Sunday, 30 December 2007

Things not to do

1. Walk into a guitar shop with plenty of Christmas money in your pocket.

My new Les Paul BFG

Wednesday, 5 December 2007

Home Sweet Home

First snow on the "Beichlen" (HDR from Single RAW)

The Future of Copyright Law

One of the most interesting article I've read for a long time was Japan, Ink: Inside the Manga Industries. Looking at the title you might think it's an article about mangas, but actually it might be glimpse into the future of copyright law. In Japan fan-produced mangas (called Dojinshi) are extremely popular. Usually characters from a "regular industry manga" are taken and a new story involving them is written and then sold.
You might now expect that the copyright holder of this characters will sue the hell out of them, but they don't. Basically there consists a kind of mutual agreement calld anmoku no ryokai. The dojinshi creators publish only a limited number of editions, so the industry isn't at risk of losing to much and hence lets them publish. There's also a large number of benefits the manga industry gets: a free customer care program, a pool of new talents and cheap market research program (just look what characters are popular in the dojinshis and you'll now what goes on in the manga scene).
Another point is, that the current copyright law is designed for a read-only culture, but as it seems now, we are shifting to a read-and-write culture (think Web 2.0) and there are some issues concerning copyright which have to be solved. So the final question is, whether the Japanese model might be the future of copyright law?

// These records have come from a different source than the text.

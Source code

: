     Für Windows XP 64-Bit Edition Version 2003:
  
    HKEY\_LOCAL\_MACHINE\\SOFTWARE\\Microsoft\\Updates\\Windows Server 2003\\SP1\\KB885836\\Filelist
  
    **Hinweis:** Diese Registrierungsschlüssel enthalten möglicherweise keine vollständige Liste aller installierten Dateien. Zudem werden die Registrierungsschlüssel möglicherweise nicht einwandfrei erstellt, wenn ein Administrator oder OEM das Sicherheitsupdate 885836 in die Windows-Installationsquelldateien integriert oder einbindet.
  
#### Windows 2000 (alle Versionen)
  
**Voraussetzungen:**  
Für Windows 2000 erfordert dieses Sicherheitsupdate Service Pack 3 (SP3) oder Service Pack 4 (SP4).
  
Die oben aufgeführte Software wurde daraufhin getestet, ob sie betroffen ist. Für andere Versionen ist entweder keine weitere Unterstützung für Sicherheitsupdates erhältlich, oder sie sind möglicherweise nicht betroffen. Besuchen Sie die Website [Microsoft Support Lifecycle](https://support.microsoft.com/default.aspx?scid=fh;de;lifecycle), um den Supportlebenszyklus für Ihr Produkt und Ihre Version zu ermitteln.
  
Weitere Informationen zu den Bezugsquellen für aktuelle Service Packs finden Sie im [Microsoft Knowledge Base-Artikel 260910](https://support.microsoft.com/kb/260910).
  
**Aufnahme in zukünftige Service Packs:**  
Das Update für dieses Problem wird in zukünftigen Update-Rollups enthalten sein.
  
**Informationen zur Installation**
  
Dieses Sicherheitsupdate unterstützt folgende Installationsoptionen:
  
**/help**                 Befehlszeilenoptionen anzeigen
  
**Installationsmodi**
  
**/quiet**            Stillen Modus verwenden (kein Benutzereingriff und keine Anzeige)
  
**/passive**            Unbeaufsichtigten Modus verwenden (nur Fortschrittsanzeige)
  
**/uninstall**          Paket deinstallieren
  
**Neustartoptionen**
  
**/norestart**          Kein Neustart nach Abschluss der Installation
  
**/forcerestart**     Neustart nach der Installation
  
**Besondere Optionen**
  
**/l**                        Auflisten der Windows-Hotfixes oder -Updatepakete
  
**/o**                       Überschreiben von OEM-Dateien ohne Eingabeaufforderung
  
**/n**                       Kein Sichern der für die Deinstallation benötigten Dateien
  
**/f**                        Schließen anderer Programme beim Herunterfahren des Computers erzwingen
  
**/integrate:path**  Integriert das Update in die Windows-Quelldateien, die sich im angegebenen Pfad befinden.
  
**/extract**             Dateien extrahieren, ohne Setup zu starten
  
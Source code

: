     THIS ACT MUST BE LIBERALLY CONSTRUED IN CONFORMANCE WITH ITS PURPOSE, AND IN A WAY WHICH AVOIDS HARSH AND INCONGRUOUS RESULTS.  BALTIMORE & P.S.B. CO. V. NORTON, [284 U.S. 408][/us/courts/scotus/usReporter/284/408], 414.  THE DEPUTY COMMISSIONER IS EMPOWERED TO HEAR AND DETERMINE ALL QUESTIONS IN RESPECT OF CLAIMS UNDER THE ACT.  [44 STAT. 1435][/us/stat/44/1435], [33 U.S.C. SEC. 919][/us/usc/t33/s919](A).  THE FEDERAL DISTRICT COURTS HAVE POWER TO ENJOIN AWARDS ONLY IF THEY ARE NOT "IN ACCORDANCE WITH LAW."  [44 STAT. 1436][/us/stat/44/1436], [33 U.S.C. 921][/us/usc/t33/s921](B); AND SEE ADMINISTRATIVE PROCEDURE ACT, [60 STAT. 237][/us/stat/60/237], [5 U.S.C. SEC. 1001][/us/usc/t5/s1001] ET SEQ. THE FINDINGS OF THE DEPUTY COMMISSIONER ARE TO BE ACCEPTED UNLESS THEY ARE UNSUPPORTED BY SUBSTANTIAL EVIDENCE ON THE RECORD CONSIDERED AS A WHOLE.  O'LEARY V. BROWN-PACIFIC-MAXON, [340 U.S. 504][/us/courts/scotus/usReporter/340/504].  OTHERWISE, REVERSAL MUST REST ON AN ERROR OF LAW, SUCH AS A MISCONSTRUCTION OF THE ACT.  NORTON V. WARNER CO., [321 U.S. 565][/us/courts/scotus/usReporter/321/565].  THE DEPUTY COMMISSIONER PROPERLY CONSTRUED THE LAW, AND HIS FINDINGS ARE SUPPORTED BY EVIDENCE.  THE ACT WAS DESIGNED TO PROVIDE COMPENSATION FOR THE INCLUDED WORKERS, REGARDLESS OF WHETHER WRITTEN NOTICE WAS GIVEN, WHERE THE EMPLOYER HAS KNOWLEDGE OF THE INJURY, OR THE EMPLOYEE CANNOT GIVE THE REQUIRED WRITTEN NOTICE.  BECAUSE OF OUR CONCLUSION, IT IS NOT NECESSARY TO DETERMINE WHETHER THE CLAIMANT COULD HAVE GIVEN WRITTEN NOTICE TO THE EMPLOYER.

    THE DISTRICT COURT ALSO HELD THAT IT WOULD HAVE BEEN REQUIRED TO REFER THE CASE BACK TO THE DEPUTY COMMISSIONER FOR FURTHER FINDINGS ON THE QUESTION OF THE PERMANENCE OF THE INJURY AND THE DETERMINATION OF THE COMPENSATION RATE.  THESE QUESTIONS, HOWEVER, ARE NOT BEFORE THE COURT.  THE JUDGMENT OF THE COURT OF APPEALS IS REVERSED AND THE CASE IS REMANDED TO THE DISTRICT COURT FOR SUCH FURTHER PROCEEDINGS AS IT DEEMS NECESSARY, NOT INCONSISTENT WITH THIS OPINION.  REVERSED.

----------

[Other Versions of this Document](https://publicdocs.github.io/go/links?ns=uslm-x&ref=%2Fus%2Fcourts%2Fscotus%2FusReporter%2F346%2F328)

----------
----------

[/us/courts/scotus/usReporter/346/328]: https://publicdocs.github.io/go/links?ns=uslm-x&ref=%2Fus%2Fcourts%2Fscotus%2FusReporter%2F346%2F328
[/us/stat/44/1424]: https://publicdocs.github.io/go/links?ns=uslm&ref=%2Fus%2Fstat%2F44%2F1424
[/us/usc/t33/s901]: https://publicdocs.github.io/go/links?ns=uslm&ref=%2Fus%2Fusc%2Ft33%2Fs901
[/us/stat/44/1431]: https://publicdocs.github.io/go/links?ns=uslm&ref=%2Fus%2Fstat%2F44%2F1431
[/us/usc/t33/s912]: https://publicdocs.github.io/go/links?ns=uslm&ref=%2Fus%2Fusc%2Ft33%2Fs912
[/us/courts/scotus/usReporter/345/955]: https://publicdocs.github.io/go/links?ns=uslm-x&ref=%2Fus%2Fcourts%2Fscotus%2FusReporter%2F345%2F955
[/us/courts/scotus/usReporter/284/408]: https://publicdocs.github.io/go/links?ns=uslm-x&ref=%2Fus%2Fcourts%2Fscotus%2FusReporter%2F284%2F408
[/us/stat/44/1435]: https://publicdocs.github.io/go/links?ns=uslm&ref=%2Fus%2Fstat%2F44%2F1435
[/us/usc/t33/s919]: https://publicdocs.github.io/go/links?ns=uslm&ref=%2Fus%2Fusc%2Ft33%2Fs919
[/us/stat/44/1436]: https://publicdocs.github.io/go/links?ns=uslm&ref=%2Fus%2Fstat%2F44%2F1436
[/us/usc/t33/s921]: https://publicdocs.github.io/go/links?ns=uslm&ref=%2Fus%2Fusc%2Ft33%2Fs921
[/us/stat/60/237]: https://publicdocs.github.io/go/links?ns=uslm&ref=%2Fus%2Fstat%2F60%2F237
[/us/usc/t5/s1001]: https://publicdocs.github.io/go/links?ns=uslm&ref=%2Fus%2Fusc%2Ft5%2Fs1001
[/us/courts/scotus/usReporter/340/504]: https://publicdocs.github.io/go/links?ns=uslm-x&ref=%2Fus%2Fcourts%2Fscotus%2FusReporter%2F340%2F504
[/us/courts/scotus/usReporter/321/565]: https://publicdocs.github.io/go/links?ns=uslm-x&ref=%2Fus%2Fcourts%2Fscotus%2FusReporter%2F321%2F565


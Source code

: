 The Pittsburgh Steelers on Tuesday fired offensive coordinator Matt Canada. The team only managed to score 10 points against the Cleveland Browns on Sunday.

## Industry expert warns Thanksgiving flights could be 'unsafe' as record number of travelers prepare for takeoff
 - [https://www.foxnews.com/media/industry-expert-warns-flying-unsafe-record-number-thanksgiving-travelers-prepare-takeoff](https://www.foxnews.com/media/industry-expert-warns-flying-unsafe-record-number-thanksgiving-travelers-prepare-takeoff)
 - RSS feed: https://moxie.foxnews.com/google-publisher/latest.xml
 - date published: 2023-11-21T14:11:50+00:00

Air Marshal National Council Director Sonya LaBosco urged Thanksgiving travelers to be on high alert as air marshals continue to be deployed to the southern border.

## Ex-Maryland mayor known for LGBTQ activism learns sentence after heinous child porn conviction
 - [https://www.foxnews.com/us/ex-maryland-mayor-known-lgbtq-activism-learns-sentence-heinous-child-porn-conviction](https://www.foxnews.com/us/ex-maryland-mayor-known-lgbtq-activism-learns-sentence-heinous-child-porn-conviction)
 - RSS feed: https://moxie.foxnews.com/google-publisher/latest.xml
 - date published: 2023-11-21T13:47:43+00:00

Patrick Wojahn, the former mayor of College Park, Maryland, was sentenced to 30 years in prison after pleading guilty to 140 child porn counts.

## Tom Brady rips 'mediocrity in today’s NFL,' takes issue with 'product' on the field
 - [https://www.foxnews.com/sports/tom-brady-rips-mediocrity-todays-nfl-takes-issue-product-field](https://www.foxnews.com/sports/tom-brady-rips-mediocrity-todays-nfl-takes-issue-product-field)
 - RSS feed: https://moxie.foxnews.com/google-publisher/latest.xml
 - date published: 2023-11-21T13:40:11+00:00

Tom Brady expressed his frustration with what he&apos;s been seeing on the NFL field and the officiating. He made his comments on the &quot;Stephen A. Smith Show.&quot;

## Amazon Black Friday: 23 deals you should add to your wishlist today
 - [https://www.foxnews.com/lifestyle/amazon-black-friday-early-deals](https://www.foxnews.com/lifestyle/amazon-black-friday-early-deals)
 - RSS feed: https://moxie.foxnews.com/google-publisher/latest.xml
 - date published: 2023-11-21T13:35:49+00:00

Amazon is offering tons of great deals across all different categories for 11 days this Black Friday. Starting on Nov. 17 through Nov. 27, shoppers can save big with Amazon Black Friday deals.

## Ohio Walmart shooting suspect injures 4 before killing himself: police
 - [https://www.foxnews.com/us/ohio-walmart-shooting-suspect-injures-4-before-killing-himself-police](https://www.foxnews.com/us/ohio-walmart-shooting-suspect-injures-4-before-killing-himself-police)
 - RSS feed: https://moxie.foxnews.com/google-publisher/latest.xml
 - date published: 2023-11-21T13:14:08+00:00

LOFS 2: The empire strikes back

As some of you may have seen in my last (and also first) post, I got feedback from our professors. They're a bit sceptic about the first topic "To Mock a Mockingbird" and most probably they are right. It will be difficult (if not impossible) to relate the topic of combinatorial logic to the other topics in computer science which are usually treated on secondary school level. Furthermore there's a general problem with those logical riddles: some like them, some hate them. And for the latter it will be rather hard to be motivated to solve them.

As for "Brainfuck": Although this is a case of rather unfortunate naming, the didactic possibilities that lurk within overwhelm this point. "Brainfuck" gives deep insight into the function of computers, programming languages and Turing machines (and this all at once, if you want to!). The leading question(s) will be "What can / can't be done with Brainfuck?" (and I think for some of you there may be a surprising answer).

As you may have guessed meanwhile, I'll settle for "Brainfuck". Now let's go and ask Lukas whether he wants to join me in this project or if I should do it all by myself.